European business groups dealing with the EU team are just as positive about the direction and pace of the talks, but "the most difficult stage still lies before the negotiators after resolving differences between the two parties in the first few rounds", experts say.

In the fifth round of talks in Beijing, negotiators are expected to review what had been agreed upon up to that point.

"That is to say, the Chinese will deliver their suggestions on the text after studying the EU proposal," says Pascal Kerneis, executive director of the European Service Forum, which represents the EU's service sector. He and members of the network were invited to a closed-door briefing hosted by the European Commission in Brussels on March 19.

Businesspeople have been invited to attend such meetings about every three months to be briefed on the negotiations, Kerneis says.

In Beijing, Adam Dunnett, secretary-general of the European Union Chamber of Commerce in China, says it has also been invited to attend such briefings.

European businesses at home and in China have eagerly been awaiting more progress on the agreement after the first four rounds.

The devil in the details includes delimiting market access by means of a negative list, resolving issues on protecting investors and implementing an investor-state disputes settlement mechanism.

A negative list sets out items, entities and products an agreement will not cover. That contrasts with a positive list setting out areas foreign investors are permitted to enter in a market that has been opened to them.

"There are severe restrictions in certain sensitive service industries in China such as financial, legal services, insurance, healthcare, telecommunications, etc," Kerneis says.

The barriers that potential foreign investors in China face include limits on equity participation and joint ventures being limited to certain sectors, he says.

In addition, transfers of technology and intellectual property rights may be required as a condition of equity participation, he says.

"A lack of mutual trust also discourages joint ventures to share know-how with any Chinese involved."

In addition, limits on the disbursement of profits can dampen foreign investors' enthusiasm, he says.

Arnaldo Abruzzini, secretary-general of Eurochambres, the Brussels-based chamber of commerce representing European businesses, says other hurdles European companies face include a lack of regulatory transparency and the unpredictability of the China's legal system.

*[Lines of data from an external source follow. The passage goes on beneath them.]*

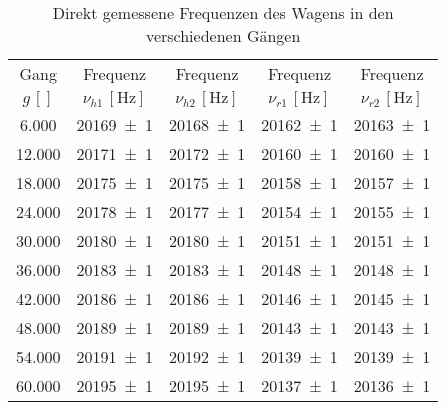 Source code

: \begin{table}[!h]
	\centering
	\begin{tabular}{|c|c|c|c|c|}
		\hline
		Gang & Frequenz & Frequenz & Frequenz & Frequenz\\
		$g\,[\si{}]$ & $\nu_{h1}\,[\si{\hertz}]$ & $\nu_{h2}\,[\si{\hertz}]$ & $\nu_{r1}\,[\si{\hertz}]$ & $\nu_{r2}\,[\si{\hertz}]$\\\hline\hline
		\num{6.000}  & \num{20169(1)}  & \num{20168(1)}  & \num{20162(1)}  & \num{20163(1)} \\
		\num{12.000}  & \num{20171(1)}  & \num{20172(1)}  & \num{20160(1)}  & \num{20160(1)} \\
		\num{18.000}  & \num{20175(1)}  & \num{20175(1)}  & \num{20158(1)}  & \num{20157(1)} \\
		\num{24.000}  & \num{20178(1)}  & \num{20177(1)}  & \num{20154(1)}  & \num{20155(1)} \\
		\num{30.000}  & \num{20180(1)}  & \num{20180(1)}  & \num{20151(1)}  & \num{20151(1)} \\
		\num{36.000}  & \num{20183(1)}  & \num{20183(1)}  & \num{20148(1)}  & \num{20148(1)} \\
		\num{42.000}  & \num{20186(1)}  & \num{20186(1)}  & \num{20146(1)}  & \num{20145(1)} \\
		\num{48.000}  & \num{20189(1)}  & \num{20189(1)}  & \num{20143(1)}  & \num{20143(1)} \\
		\num{54.000}  & \num{20191(1)}  & \num{20192(1)}  & \num{20139(1)}  & \num{20139(1)} \\
		\num{60.000}  & \num{20195(1)}  & \num{20195(1)}  & \num{20137(1)}  & \num{20136(1)} \\
		\hline
	\end{tabular}
	\caption{Direkt gemessene Frequenzen des Wagens in den verschiedenen Gängen \label{tab:Auswertung_Frequenz_Direkt}}
\end{table}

Many European companies have complained that apart from difficulties in ensuring that any investment they undertake in China is done correctly, reliable information is hard to come by and there is no independent disputes settlement procedure.

As of the latest meeting in Beijing, both sides emphasized the importance of protection measures that are easy to implement and enforce, and an investor-state disputes settlement mechanism. With such a mechanism in place, investors could have a simple, secure and predictable legal framework for long-term investment.

At a seminar of the EU-China Reform Forum in Brussels last month, Chi Fulin, president of the China Institute for Reform and Development, says the Chinese market has plenty of scope for economic collaboration with Europe.

Chi says there is still a lot of scope for European businesses in services in China, and that the country's service-led economic transformation "will unleash potentially tremendous consumption worth as much as 50 trillion yuan ($8 trillion; 7.6 trillion euros) a year".

The Chinese proportion of the services sector in total GDP was expected to rise from 48.2 percent last year to 55-60 percent in 2020, Chi says.

European businesses in the service sector are keen to tap into the expanding market. Kerneis says European companies have huge possibilities, particularly as China faces severe challenges with sustainable urbanization and with the aging population.

As a reference point, Kerneis highlighted the challenges both the EU and Canada faced in their investment treaty talks.

It took the EU 18 months to prepare a negative list of more than 400 pages for the EU-Canada Comprehensive Trade and Economic Agreement. "The negotiations of which was completed last September," Kerneis says.

"China is such a huge, highly complex country, and it will take it a lot of time to deliver the negative list, too. That's why I say it is fast, considering that we started the talks at the end of 2013."

But, he adds, "we have to speed up".

Dunnett, the EU Chamber of Commerce in China representative, agrees that pace is critical.

But while businesses are keen on a speedy agreement, they do not want it at any cost.

"The speed of negotiations and the quality of the deal are both significant to us," Dunnett says.

"We really expect to see a breakthrough this year."

However, European Parliament President Martin Schulz, who was in China from March 15 to 17, says: "We certainly should not rush. A quality and added-value outcome is the priority".

Business representatives on the EU side say the main issues still to be settled are market access, transparency, non-discrimination and a level playing field for EU investors in China, none of which is a technical matter that can be resolved in an instant.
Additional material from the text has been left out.